A finales del siglo I a.C, en un templo de un remoto reino africano, una cabeza del emperador Augusto fue enterrada bajo el umbral de la entrada, para que fuera pisada por los visitantes cada vez que entraran en el recinto sagrado. Así se vengó una reina de los orgullosos romanos.
Todo empezó en el año 27 a.C,
cuando Cayo Octavio se convirtió en el emperador Augusto. El reino de Egipto
había sido integrado en el imperio tras la derrota y muerte de Cleopatra, pero trajo
de regalo añadido sus extensos problemas fronterizos. Al sur, por el actual
Sudán, se extendía el reino que los egipcios llamaban Kush, cuya capital era la
ciudad de Meroe, una urbe comercial y guerrera, famosa por sus forjas de
herramientas y armas.
Los kushitas habían conquistado y dado faraones a Egipto (la XXV dinastía) seis siglos antes y sus descendientes de Meroe estaban muy orgullosos de su pasado faraónico. Se puede decir que su arte, su escritura y su religión eran copias de la egipcia. Hasta enterraban a sus reyes bajo pequeñas pirámides puntiagudas, que hoy hacen las delicias de los escasos turistas que pasan por allí. Por supuesto, los kushitas consideraban a Egipto un terreno a reconquistar y lo invadían siempre que había algún momento de crisis en sus vecinos del norte.

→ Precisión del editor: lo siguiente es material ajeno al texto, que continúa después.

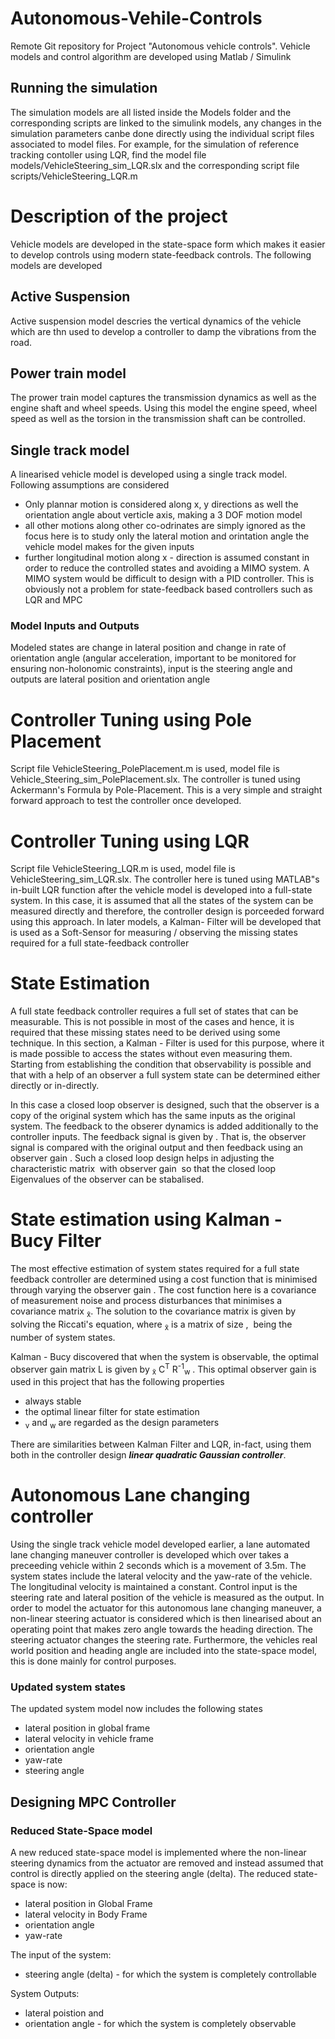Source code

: # Autonomous-Vehile-Controls
Remote Git repository for Project "Autonomous vehicle controls".
Vehicle models and control algorithm are developed using Matlab / Simulink

## Running the simulation
<p>
  The simulation models are all listed inside the Models folder and the corresponding scripts are linked to the simulink models, any changes in the simulation parameters canbe done directly using the individual script files associated to model files. For example, for the simulation of reference tracking contoller using LQR, find the model file models/VehicleSteering_sim_LQR.slx and the corresponding script file scripts/VehicleSteering_LQR.m
</p>

# Description of the project

Vehicle models are developed in the state-space form which makes it easier to develop controls using modern state-feedback controls. The following models are developed

## Active Suspension

Active suspension model descries the vertical dynamics of the vehicle which are thn used to develop a controller to damp the vibrations from the road.

## Power train model

The prower train model captures the transmission dynamics as well as the engine shaft and wheel speeds. Using this model the engine speed, wheel speed as well as the torsion in the transmission shaft can be controlled.

## Single track model

A linearised vehicle model is developed using a single track model. Following assumptions are considered
* Only plannar motion is considered along x, y directions as well the orientation angle about verticle axis, making a 3 DOF motion model
* all other motions along other co-odrinates are simply ignored as the focus here is to study only the lateral motion and orintation angle the vehicle model makes for the given inputs
* further longitudinal motion along x - direction is assumed constant in order to reduce the controlled states and avoiding a MIMO system. A MIMO system would be difficult to design with a PID controller. This is obviously not a problem for state-feedback based controllers such as LQR and MPC

### Model Inputs and Outputs
Modeled states are change in lateral position and change in rate of orientation angle (angular acceleration, important to be monitored for ensuring non-holonomic constraints), input is the steering angle and outputs are lateral position and orientation angle

# Controller Tuning using Pole Placement

Script file VehicleSteering_PolePlacement.m is used, model file is Vehicle_Steering_sim_PolePlacement.slx. The controller is tuned using Ackermann's Formula by Pole-Placement. This is a very simple and straight forward approach to test the controller once developed.

# Controller Tuning using LQR

Script file VehicleSteering_LQR.m is used, model file is VehicleSteering_sim_LQR.slx. The controller here is tuned using MATLAB"s in-built LQR function after the vehicle model is developed into a full-state system. In this case, it is assumed that all the states of the system can be measured directly and therefore, the controller design is porceeded forward using this approach. In later models, a Kalman- Filter will be developed that is used as a Soft-Sensor for measuring / observing the missing states required for a full state-feedback controller

# State Estimation

  A full state feedback controller requires a full set of states that can be measurable. This is not possible in most of the cases and hence, it is required that these missing states need to be derived using some technique. In this section, a Kalman - Filter is used for this purpose, where it is made possible to access the states without even measuring them. Starting from establishing the condition that observability is possible and that with a help of an observer a full system state can be determined either directly or in-directly.



  In this case a closed loop observer is designed, such that the observer is a copy of the original system which has the same inputs as the original system. The feedback to the obserer dynamics is added additionally to the controller inputs. The feedback signal is given by <MATH>L(y - y&#770)</MATH>. That is, the observer signal is compared with the original output and then feedback using an observer gain <MATH>L</MATH>. Such a closed loop design helps in adjusting the characteristic matrix <MATH>(A - LC)</MATH> with observer gain <MATH>L</MATH> so that the closed loop Eigenvalues of the observer can be stabalised.


# State estimation using Kalman - Bucy Filter


  The most effective estimation of system states required for a full state feedback controller are determined using a cost function that is minimised through varying the observer gain <MATH>L</MATH>. The cost function here is a covariance of measurement noise and process disturbances that minimises a covariance matrix <MATH>P<sub>x&#771;</sub></MATH>. The solution to the covariance matrix is given by solving the Riccati's equation, where <MATH>P<sub>x&#771;</sub></MATH> is a matrix of size <MATH>(n x n)</sub></MATH>, <MATH>n</sub></MATH> being the number of system states.



  Kalman - Bucy discovered that when the system is observable, the optimal observer gain matrix L is given by <MATH>L = P<sub>x&#771;</sub> C<sup>T</sup> R<sup>-1</sup><sub>w</sub> </MATH>. This optimal observer gain is used in this project that has the following properties

   - always stable
   - the optimal linear filter for state estimation
   - <MATH>R<sub>v</sub></MATH> and <MATH>R<sub>w</sub></MATH> are regarded as the design parameters

There are similarities between Kalman Filter and LQR, in-fact, using them both in the controller design **_linear quadratic Gaussian controller_**.

# Autonomous Lane changing controller

  Using the single track vehicle model developed earlier, a lane automated lane changing maneuver controller is developed which over takes a preceeding vehicle within 2 seconds which is a movement of 3.5m. The system states include the lateral velocity and the yaw-rate of the vehicle. The longitudinal velocity is maintained a constant. Control input is the steering rate and lateral position of the vehicle is measured as the output. In order to model the actuator for this autonomous lane changing maneuver, a non-linear steering actuator is considered which is then linearised about an operating point that makes zero angle towards the heading direction. The steering actuator changes the steering rate. Furthermore, the vehicles real world position and heading angle are included into the state-space model, this is done mainly for control purposes.

### Updated system states
The updated system model now includes the following states

* lateral position in global frame
* lateral velocity in vehicle frame
* orientation angle
* yaw-rate
* steering angle

## Designing MPC Controller

### Reduced State-Space model

A new reduced state-space model is implemented where the non-linear steering dynamics from the actuator are removed and instead assumed that control is directly applied on the steering angle (delta). The reduced state-space is now:
* lateral position in Global Frame
* lateral velocity in Body Frame
* orientation angle
* yaw-rate

The input of the system:
* steering angle (delta) - for which the system is completely controllable

System Outputs:
* lateral poistion and
* orientation angle - for which the system is completely observable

Se gobernaban por reyes, pero la reina madre, llamada “Candace” o “Kandake” en su lengua, tenía un gran poder de decisión. Podían ser regentes hasta la madurez de sus hijos y parece que gobernaban con ellos o lo hacían solas de forma independiente. El asunto no está claro, pero es evidente que mandaban a su gusto y la posición social de la mujer en el reino de Kush era bastante igualitaria. Al menos en la corte real.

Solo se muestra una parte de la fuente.